The development of a Brighouse flood alleviation scheme will be created after it was revealed that the effectiveness of current flood defences which were constructed more than 60 YEARS ago 'has been reduced'.
The initial assessments have identified that nearly 70 residential properties and over 100 commercial buildings are potentially at risk from flooding of the River Calder and Clifton Beck
Last week business owners hit out and feared that the devastating floods on Boxing Day 2015 could return if no action was taken especially in the Clifton Beck area.
The recent heavy rain saw high water levels recorded at the beck.
Calderdale Council has said this was in some part due to debris which had accumulated in the beck, which Council workers cleared as soon as it was reported.
Initial investigations have now identified that scaffolding erected as part of a nearby development contributed to the debris.
The Council has said to prevent further blockages, the site is being inspected daily by Council staff, and this work will continue as long as development works are onsite. Any maintenance of the beck will be carried out as required.

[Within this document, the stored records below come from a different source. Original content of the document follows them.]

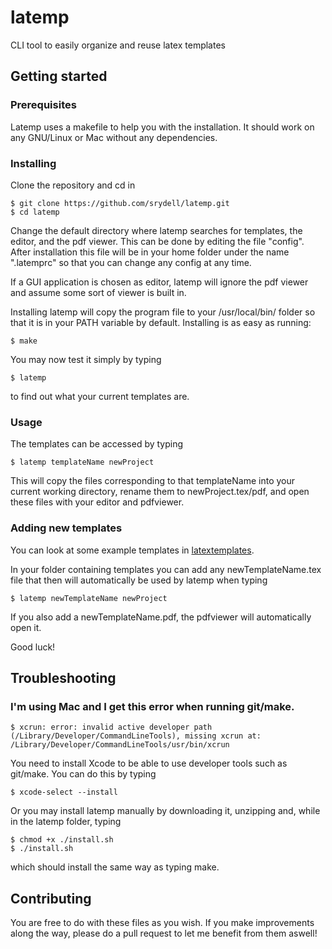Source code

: # latemp

CLI tool to easily organize and reuse latex templates

## Getting started

### Prerequisites

Latemp uses a makefile to help you with the installation. It should work on any GNU/Linux or Mac without any dependencies.

### Installing

Clone the repository and cd in

```
$ git clone https://github.com/srydell/latemp.git
$ cd latemp
```

Change the default directory where latemp searches for templates, the editor, and the pdf viewer. This can be done by editing the file "config". After installation this file will be in your home folder under the name ".latemprc" so that you can change any config at any time.

If a GUI application is chosen as editor, latemp will ignore the pdf viewer and assume some sort of viewer is built in.

Installing latemp will copy the program file to your /usr/local/bin/ folder so that it is in your PATH variable by default. Installing is as easy as running:

```
$ make
```

You may now test it simply by typing

```
$ latemp
```

to find out what your current templates are.

### Usage

The templates can be accessed by typing

```
$ latemp templateName newProject
```

This will copy the files corresponding to that templateName into your current working directory, rename them to newProject.tex/pdf, and open these files with your editor and pdfviewer.


### Adding new templates

You can look at some example templates in [latextemplates](https://github.com/srydell/latextemplates).

In your folder containing templates you can add any newTemplateName.tex file that then will automatically be used by latemp when typing

```
$ latemp newTemplateName newProject
```

If you also add a newTemplateName.pdf, the pdfviewer will automatically open it.

Good luck!

## Troubleshooting

### I'm using Mac and I get this error when running git/make.

```
$ xcrun: error: invalid active developer path (/Library/Developer/CommandLineTools), missing xcrun at: /Library/Developer/CommandLineTools/usr/bin/xcrun
```

You need to install Xcode to be able to use developer tools such as git/make. You can do this by typing

```
$ xcode-select --install
```

Or you may install latemp manually by downloading it, unzipping and, while in the latemp folder, typing

```
$ chmod +x ./install.sh
$ ./install.sh
```

which should install the same way as typing make.

## Contributing

You are free to do with these files as you wish. If you make improvements along the way, please do a pull request to let me benefit from them aswell!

To manage future risks in Brighouse, Calderdale Council and the Environment Agency are developing a Brighouse flood alleviation scheme.
Calderdale Council’s Cabinet Member for Regeneration and Economic Development, Coun Barry Collins, said: “As part of our plans to reduce flood risk across the borough, it’s really important that a flood alleviation scheme is being developed in Brighouse.
"This will identify the areas that are most at risk and look at the best way to prevent further flooding in these locations in future – for example, by installing or replacing flood defences.
“While work on this scheme takes place, it’s also vital that we deal with any current flooding problems.
"The recent spell of bad weather caused some issues at Clifton Beck, so we will continue to monitor this and other ‘at risk’ areas.”
One of the areas the flood alleviation scheme will focus on is the existing flood defences in the town, and how these can be improved.
The current flood defences were constructed in the 1960s and the Council has said in some places their effectiveness has been reduced as areas along the river have been altered or redeveloped.
The design of the scheme will review a number of ways to address this and strengthen the current defences where necessary.
This could potentially include the construction or replacement of flood defence walls and/or earth embankments along the River Calder and Clifton Beck and upstream storage at Wellholme Park.
Helen Batt, Calder catchment director for the Environment Agency, said: “We are working closely with Calderdale Council looking at all sources of flooding, including from surface water and the river, to provide a comprehensive flood alleviation scheme to help protect the people and businesses in Brighouse in the future."